The author of some of the best works on how to understand the region claims that Israel’s current military campaign against the Gaza Strip is ‘state-sponsored terrorism’

Avi Shlaim
Avi Shlaim during the interview at the Faculty of Philology of the Complutense University of Madrid.Álvaro García
Óscar Gutiérrez

The strength of the words of Avi Shlaim — a 77-year-old historian with dual nationality, Israeli and British — is not in the volume of his voice or the speed with which he speaks. Shlaim speaks slowly and in a soft voice. He is measured and carefully chooses his words as he gesticulates to emphasize his point. But his message has fallen on deaf ears as the region where he grew up experiences one of its most violent moments.

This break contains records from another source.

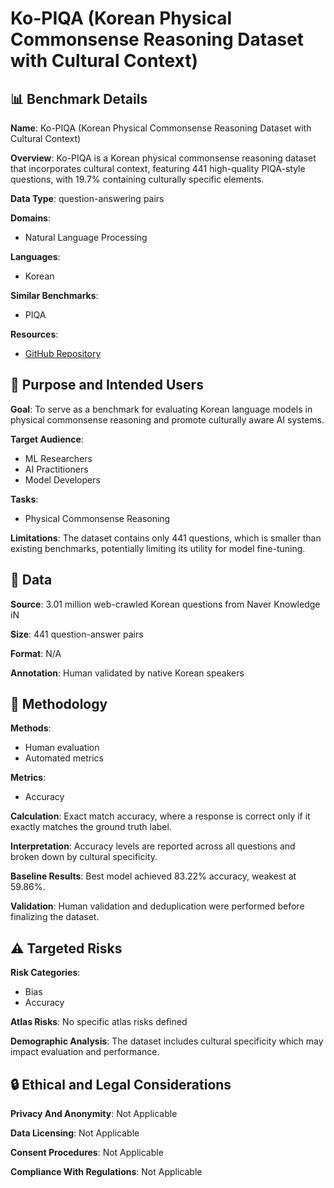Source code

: # Ko-PIQA (Korean Physical Commonsense Reasoning Dataset with Cultural Context)

## 📊 Benchmark Details

**Name**: Ko-PIQA (Korean Physical Commonsense Reasoning Dataset with Cultural Context)

**Overview**: Ko-PIQA is a Korean physical commonsense reasoning dataset that incorporates cultural context, featuring 441 high-quality PIQA-style questions, with 19.7% containing culturally specific elements.

**Data Type**: question-answering pairs

**Domains**:
- Natural Language Processing

**Languages**:
- Korean

**Similar Benchmarks**:
- PIQA

**Resources**:
- [GitHub Repository](https://github.com/HAERAE-HUB/Ko-PIQA)

## 🎯 Purpose and Intended Users

**Goal**: To serve as a benchmark for evaluating Korean language models in physical commonsense reasoning and promote culturally aware AI systems.

**Target Audience**:
- ML Researchers
- AI Practitioners
- Model Developers

**Tasks**:
- Physical Commonsense Reasoning

**Limitations**: The dataset contains only 441 questions, which is smaller than existing benchmarks, potentially limiting its utility for model fine-tuning.

## 💾 Data

**Source**: 3.01 million web-crawled Korean questions from Naver Knowledge iN

**Size**: 441 question-answer pairs

**Format**: N/A

**Annotation**: Human validated by native Korean speakers

## 🔬 Methodology

**Methods**:
- Human evaluation
- Automated metrics

**Metrics**:
- Accuracy

**Calculation**: Exact match accuracy, where a response is correct only if it exactly matches the ground truth label.

**Interpretation**: Accuracy levels are reported across all questions and broken down by cultural specificity.

**Baseline Results**: Best model achieved 83.22% accuracy, weakest at 59.86%.

**Validation**: Human validation and deduplication were performed before finalizing the dataset.

## ⚠️ Targeted Risks

**Risk Categories**:
- Bias
- Accuracy

**Atlas Risks**:
No specific atlas risks defined

**Demographic Analysis**: The dataset includes cultural specificity which may impact evaluation and performance.

## 🔒 Ethical and Legal Considerations

**Privacy And Anonymity**: Not Applicable

**Data Licensing**: Not Applicable

**Consent Procedures**: Not Applicable

**Compliance With Regulations**: Not Applicable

Shlaim was born in Baghdad, Iraq to a wealthy Jewish family. That’s why he feels like a Jewish Arab. In the early 1950s, the Shlaim family immigrated to Israel. As a teenager, young Avi went to study in the United Kingdom. He later had to return to Israel to complete his military service. Shlaim now resides in Oxford, where he was professor until just two years ago. He is known for writing some of the best works on understanding the Middle East, among them, The Iron Wall: Israel and the Arab World, and his latest work, Three Worlds: Memoirs of an Arab Jew.

Shlaim, an unabashed critic of the Israeli government, spoke with this newspaper last Thursday following a congress titled The future of the Palestinian question. 75 years after the Nakba. He’s critical, especially when it comes to Zionism. Talking about the issue, he remembers the following: “My mother used to talk about the wonderful Muslim friends we had in Baghdad and one day I asked her if we had Zionist friends. And she said: ‘No, Zionism is an Ashkenazis thing, for European Jews.’”

Question. You grew up and lived in Israel and have Israeli nationality. What are your thoughts about this escalation of violence?

Answer. These are very dark times. And on October 7, Hamas launched an attack on Israel. And it was a game changer because it was the first time that Hamas invaded Israeli territory and attacked Israelis inside Israel itself. But the conflict did not start on October 7. The conflict started a century ago. And in 2005, Israel withdrew unilaterally from Gaza. But it was a unilateral disengagement. It wasn’t part of an agreement with the Palestinian Authority. And it wasn’t a step towards a comprehensive settlement of the Israeli-Palestinian conflict.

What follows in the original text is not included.